## [Aim of the task]
Retype exactly the lines that run from the line with "## Snapshot of" to the final line of the entries, keeping both ends and nothing else.
==*==
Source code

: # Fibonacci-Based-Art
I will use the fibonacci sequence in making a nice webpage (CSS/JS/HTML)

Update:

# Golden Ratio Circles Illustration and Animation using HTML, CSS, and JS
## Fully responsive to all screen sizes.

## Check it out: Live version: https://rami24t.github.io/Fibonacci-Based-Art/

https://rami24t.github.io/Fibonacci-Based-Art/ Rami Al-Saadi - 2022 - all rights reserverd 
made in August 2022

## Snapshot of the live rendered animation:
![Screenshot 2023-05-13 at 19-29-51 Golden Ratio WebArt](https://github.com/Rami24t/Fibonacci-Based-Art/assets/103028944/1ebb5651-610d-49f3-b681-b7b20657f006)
==*==
## [Answer space]
## Snapshot of the live rendered animation:
![Screenshot 2023-05-13 at 19-29-51 Golden Ratio WebArt](https://github.com/Rami24t/Fibonacci-Based-Art/assets/103028944/1ebb5651-610d-49f3-b681-b7b20657f006)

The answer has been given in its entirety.